アルの想い2
「リズ姉……リザリスには、僕の隣に居て欲しいと思っています。今だけでなく、これからも、ガルバルド・アルス・ドラコーンの生涯の「待った!」」
突然ドルドラ卿が言葉を遮った。
「その先を聞いて良いのは儂ではない、最初に言うべき相手は儂ではなかろう?」
気がつくと、僕の後ろにはお茶を持ってきたリズ姉が立っていた。緊張しすぎて、ノックの音にも気が付かなかったらしい。
少し体を震わせ、緊張して立っているリズ姉。
僕は席を立ち、リズ姉の前に並ぶと、マジックバックからある物を取り出した。
そして、リザリスの前に片膝立ちになり、取り出したアースドラゴンの魔石を胸の前に上げる。
僕の喉も緊張でカラカラになっている。ゴクリと唾を飲み、やっとの思いで言葉を紡ぎ出す。
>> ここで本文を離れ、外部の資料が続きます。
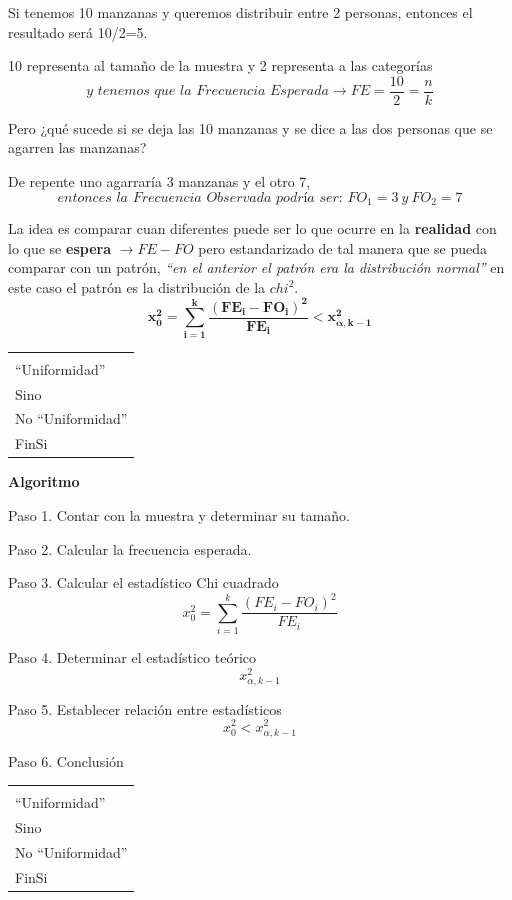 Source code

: \documentclass[11pt,letterpaper]{report}
\newenvironment{algoritmo}
  {\begin{center}\begin{tabular}{|p{0.85\textwidth}|}\hline\vspace{-0.2cm}\begin{tabbing}\hspace{0.6cm}\=\hspace{0.6cm}\=\hspace{0.6cm}\=\hspace{0.6cm}\=\hspace{0.6cm}\=\kill}
  {\end{tabbing}\vspace{-0.4cm}\\\hline\end{tabular}\end{center}}
\begin{document}
Si tenemos 10 manzanas y queremos distribuir entre 2 personas, entonces el resultado será 10/2=5.

10 representa al tamaño de la muestra y 2 representa a las categorías
\[
\textit{y tenemos que la Frecuencia Esperada} \rightarrow FE = \frac{10}{2} = \frac{n}{k}
\]

Pero ¿qué sucede si se deja las 10 manzanas y se dice a las dos personas que se agarren las manzanas?

De repente uno agarraría 3 manzanas y el otro 7,
\[
\textit{entonces la Frecuencia Observada podría ser: } FO_1 = 3\ y\ FO_2 = 7
\]

La idea es comparar cuan diferentes puede ser lo que ocurre en la \textbf{realidad} con lo que se \textbf{espera} $\rightarrow FE - FO$ pero estandarizado de tal manera que se pueda comparar con un patrón, {\small\itshape ``en el anterior el patrón era la distribución normal''} en este caso el patrón es la distribución de la $chi^2$.
\[
\boldsymbol{x_0^2 = \sum_{i=1}^{k} \frac{(FE_i - FO_i)^2}{FE_i} < x_{\alpha,k-1}^2}
\]

\begin{algoritmo}
\>Si ($x_0^2 < x_{\alpha,k-1}^2$)\\
\>\>``Uniformidad''\\
\>Sino\\
\>\>No ``Uniformidad''\\
\>FinSi
\end{algoritmo}

\textbf{Algoritmo}

Paso 1. Contar con la muestra y determinar su tamaño.

Paso 2. Calcular la frecuencia esperada.

Paso 3. Calcular el estadístico Chi cuadrado
\[
x_0^2 = \sum_{i=1}^{k} \frac{(FE_i - FO_i)^2}{FE_i}
\]

Paso 4. Determinar el estadístico teórico
\[
x_{\alpha,k-1}^2
\]

Paso 5. Establecer relación entre estadísticos
\[
x_0^2 < x_{\alpha,k-1}^2
\]

Paso 6. Conclusión

\begin{algoritmo}
\>Si ($x_0^2 < x_{\alpha,k-1}^2$)\\
\>\>``Uniformidad''\\
\>Sino\\
\>\>No ``Uniformidad''\\
\>FinSi
\end{algoritmo}
\end{document}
「太陽の神がその輝きを隠そうとも、私は貴女の光を見つけ出すでしょう。月の女神が夜の帳に身を潜めても、貴女の柔らかな輝きが私を導いてくれるでしょう。時にはパンを分け合い、一杯のワインを二人で飲む日が続いても。幾久しく恒久の時を貴女と共にありたいと願う。リザリス・シュットガルド嬢、私の生涯の伴侶になって頂けませんか?」
リザリスの瞳からは綺麗な雫が溢れ、か細く「はい」と、聞き逃しそうなほど小さな声が聞こえた。
立ち上がって、魔石を手渡しリザリスを抱きしめる。
パチパチパチパチ
優しい瞳で二人を見守るドルドラ卿。
「ドラコーン王の伝記だな……ならば。『二人の婚約、この儂が見届け人となった。もし異議を申し立てる者があれば儂に言ってくるが良い、全員ぶっ飛ばしてやる』どうだ?」
「お祖父様、今ここには二人以外誰もおりません。異議する者も居ませんよ」
「良いのだ、これも様式美というものさ」
ドルドラ卿が近寄って、リザリスの持つ魔石をジッと見る。
「これは、アースドラゴンの魔石か?」
魔石を持つリズ姉の体がビクッとする。
「そうです。以前、ジョーカーに飛ばされた六十層で倒した、アースドラゴンの赤の特大魔石です」
「こんな物を貰う女性は、初代ドラコーン王の王妃リスティ以外では初めてでは無いのか?」
「そうなの? リズ姉?」
ドルドラ卿と二人で魔石をツンツンしながらリズ姉にたずねる。
「二人とも気軽に魔石を触り過ぎだ! これは私が貰った物だからな。気安く触るのではない! それからアル! 今後はリズ姉呼びは禁止だ! ちゃんとリザリスと呼んで欲しい」
そう言うと、魔石を僕に渡してマジックバックに戻させた。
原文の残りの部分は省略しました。